Pendant ce temps, au Center of Scientific and Industrial Research de Londres, le professeur Mortimer dévoile une nouvelle invention : une excavatrice de poche baptisée « La Taupe ». Pour démontrer la robustesse de cette technologie, il est annoncé dans la presse britannique que « La Taupe » sera mise à l’épreuve dans les Cornouailles.
Et Olrik dans tout ça ? Depuis sa cellule de prison, dans laquelle il est enfermé depuis plusieurs albums déjà, l’ennemi juré de Blake et Mortimer se livre à un audacieux chantage en vue d’être libéré et de poursuivre ses mauvaises actions, moteur de 99 % des aventures du célèbre duo.

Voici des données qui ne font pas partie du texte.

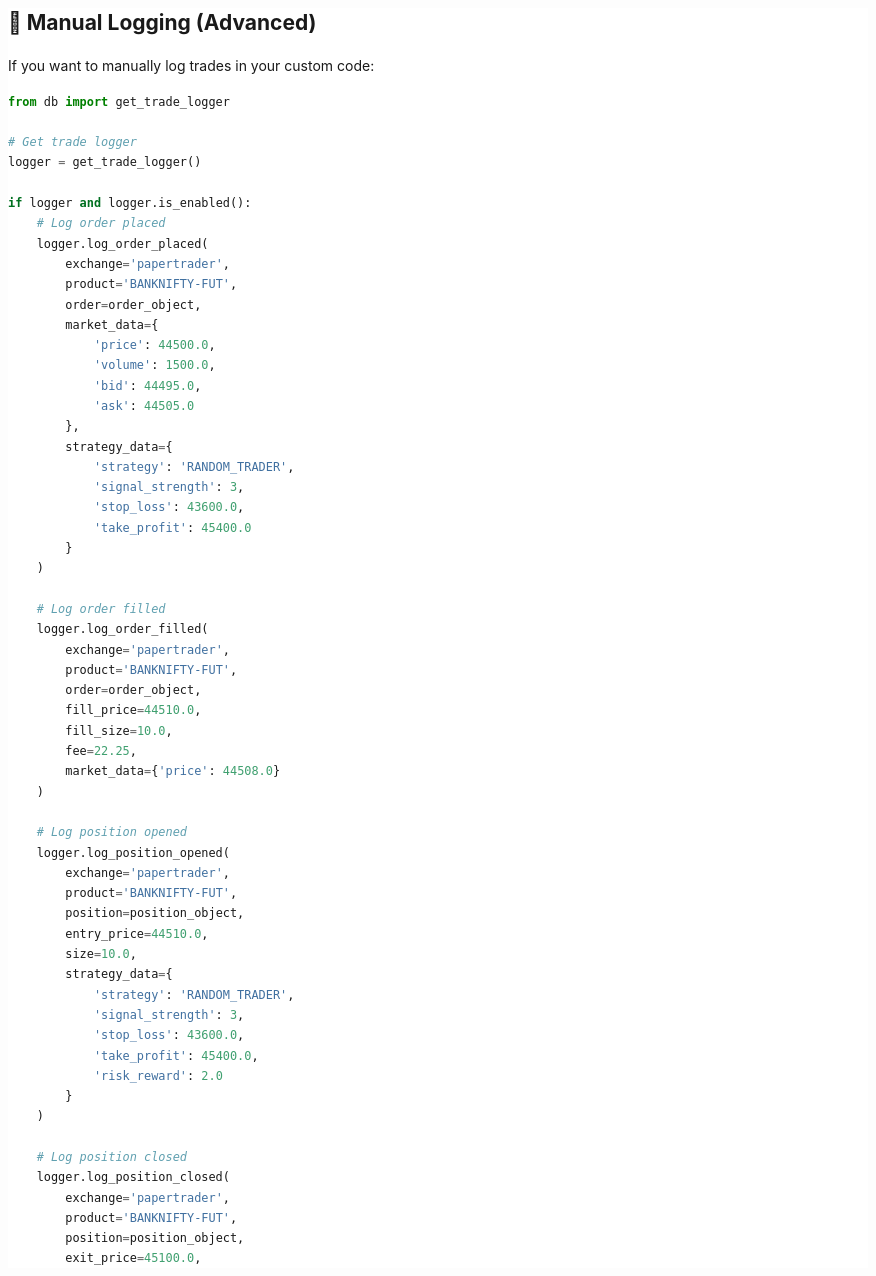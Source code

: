 
## 🔧 **Manual Logging (Advanced)**

If you want to manually log trades in your custom code:

```python
from db import get_trade_logger

# Get trade logger
logger = get_trade_logger()

if logger and logger.is_enabled():
    # Log order placed
    logger.log_order_placed(
        exchange='papertrader',
        product='BANKNIFTY-FUT',
        order=order_object,
        market_data={
            'price': 44500.0,
            'volume': 1500.0,
            'bid': 44495.0,
            'ask': 44505.0
        },
        strategy_data={
            'strategy': 'RANDOM_TRADER',
            'signal_strength': 3,
            'stop_loss': 43600.0,
            'take_profit': 45400.0
        }
    )
    
    # Log order filled
    logger.log_order_filled(
        exchange='papertrader',
        product='BANKNIFTY-FUT',
        order=order_object,
        fill_price=44510.0,
        fill_size=10.0,
        fee=22.25,
        market_data={'price': 44508.0}
    )
    
    # Log position opened
    logger.log_position_opened(
        exchange='papertrader',
        product='BANKNIFTY-FUT',
        position=position_object,
        entry_price=44510.0,
        size=10.0,
        strategy_data={
            'strategy': 'RANDOM_TRADER',
            'signal_strength': 3,
            'stop_loss': 43600.0,
            'take_profit': 45400.0,
            'risk_reward': 2.0
        }
    )
    
    # Log position closed
    logger.log_position_closed(
        exchange='papertrader',
        product='BANKNIFTY-FUT',
        position=position_object,
        exit_price=45100.0,
```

Une histoire un peu confuse, aux ressorts attendus, qui brille par le dessin de Juillard : on est loin du brio développé par Fromental et Bocquet dans leur Huit heures à Berlin, qui renouvelait heureusement le genre et la série.

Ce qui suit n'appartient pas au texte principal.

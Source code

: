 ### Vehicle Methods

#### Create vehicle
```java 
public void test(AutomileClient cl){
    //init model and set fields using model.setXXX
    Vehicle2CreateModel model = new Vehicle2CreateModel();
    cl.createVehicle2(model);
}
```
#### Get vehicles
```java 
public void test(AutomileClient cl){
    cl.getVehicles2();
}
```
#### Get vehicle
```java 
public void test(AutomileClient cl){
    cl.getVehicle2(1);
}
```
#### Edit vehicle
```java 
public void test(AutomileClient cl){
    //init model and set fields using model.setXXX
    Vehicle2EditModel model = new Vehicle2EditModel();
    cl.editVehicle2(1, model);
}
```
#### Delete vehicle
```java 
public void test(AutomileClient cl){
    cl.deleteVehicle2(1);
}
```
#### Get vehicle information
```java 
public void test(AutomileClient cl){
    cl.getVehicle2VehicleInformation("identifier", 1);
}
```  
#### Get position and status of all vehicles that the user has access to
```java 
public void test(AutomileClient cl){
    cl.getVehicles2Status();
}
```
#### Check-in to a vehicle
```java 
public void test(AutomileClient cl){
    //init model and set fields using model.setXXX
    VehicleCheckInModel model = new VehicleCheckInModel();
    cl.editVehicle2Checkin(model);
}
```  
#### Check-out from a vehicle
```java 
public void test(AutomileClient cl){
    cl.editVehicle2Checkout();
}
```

Il était prévu que Signé Olrik soit le dernier Blake et Mortimer dessiné par André Juillard. Mais il n’était pas prévu, hélas, que ce fut son dernier album. Juillard nous a en effet quitté à la suite d’une longue maladie le 31 juillet dernier. Il ne verra pas son ultime album, publié à titre posthume, connaître le succès qu’il mérite. Graphiquement, l’album est digne de ses prédécesseurs, et même plus beau car c’est le dessinateur lui-même qui avait suggéré les Cornouailles comme cadre de son ultime apport à la série : Juillard a réalisé des planches remarquables, qui marqueront l’histoire de la série, rehaussées de superbes couleurs traditionnelles réalisées par Madeleine DeMille. Le scénario écrit par Yves Sente est dans la lignée des albums écrit par ce scénariste chevronné. Les amateurs seront ravis, ceux que les histoires de Sente laissent froids continueront de regretter que cet éditeur se soit lancé dans l’aventure de l’écriture.

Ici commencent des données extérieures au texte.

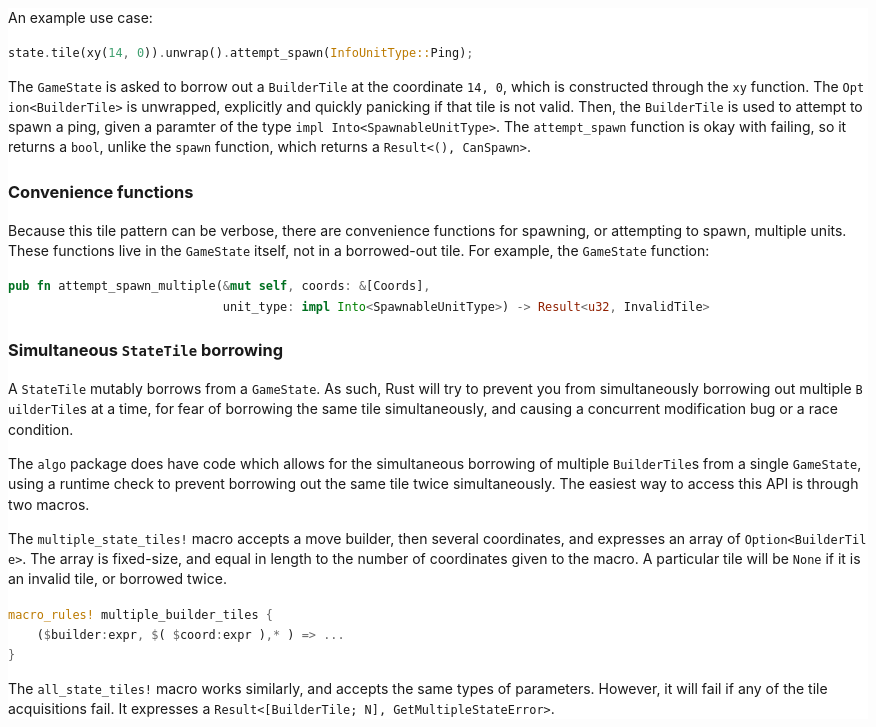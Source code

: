 An example use case:

```rust
state.tile(xy(14, 0)).unwrap().attempt_spawn(InfoUnitType::Ping);
```

The `GameState` is asked to borrow out a `BuilderTile` at the coordinate `14, 0`, which is constructed through the `xy` function.
The `Option<BuilderTile>` is unwrapped, explicitly and quickly panicking if that tile is not valid. Then, the `BuilderTile` 
is used to attempt to spawn a ping, given a paramter of the type `impl Into<SpawnableUnitType>`. The `attempt_spawn` function 
is okay with failing, so it returns a `bool`, unlike the `spawn` function, which returns a `Result<(), CanSpawn>`.

### Convenience functions

Because this tile pattern can be verbose, there are convenience functions for spawning, or attempting to spawn, multiple units.
These functions live in the `GameState` itself, not in a borrowed-out tile. For example, the `GameState` function:

```rust
pub fn attempt_spawn_multiple(&mut self, coords: &[Coords],
                              unit_type: impl Into<SpawnableUnitType>) -> Result<u32, InvalidTile>
```

### Simultaneous `StateTile` borrowing

A `StateTile` mutably borrows from a `GameState`. As such, Rust will try to prevent you from simultaneously borrowing out
multiple `BuilderTile`s at a time, for fear of borrowing the same tile simultaneously, and causing a concurrent modification
bug or a race condition.

The `algo` package does have code which allows for the simultaneous borrowing of multiple `BuilderTile`s from a single `GameState`,
using a runtime check to prevent borrowing out the same tile twice simultaneously. The easiest way to access this API is through 
two macros.

The `multiple_state_tiles!` macro accepts a move builder, then several coordinates, and expresses an
array of `Option<BuilderTile>`. The array is fixed-size, and equal in length to the number of coordinates given to the macro.
A particular tile will be `None` if it is an invalid tile, or borrowed twice.

```rust
macro_rules! multiple_builder_tiles {
    ($builder:expr, $( $coord:expr ),* ) => ...
}
```

The `all_state_tiles!` macro works similarly, and accepts the same types of parameters. However, it will fail if any of the 
tile acquisitions fail. It expresses a `Result<[BuilderTile; N], GetMultipleStateError>`.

La quête d’Avalon et du tombeau du Roi Arthur aurait, sous Jacobs, suffi à faire une histoire complète et riche de réminiscences, de références, à l’Histoire. Il n’en est rien sous la plume de Sente : comme toujours chez lui, les histoires s’entremêlent. À cette quête se rajoutent : un chantage effectué par Olrik, des attentats terroristes d’indépendantistes, les problèmes posés, déjà, par l’immigration de travail… Bref, l’actualité de l’époque vient se rajouter à une histoire de chasse au trésor déjà riche qui se serait suffi à elle-même. Du temps de Jacobs, toute référence politique ou historique contemporaine devait être effacée. C’était à la fois le désir de l’éditeur du journal Tintin et le souhait de l’auteur complet des aventures de Blake et Mortimer. Ce n’est plus le cas aujourd’hui, où des scénaristes comme Yves Sente peuvent se permettre de remettre des séries aussi importantes que Blake et Mortimer dans leur époque. On pourra le regretter.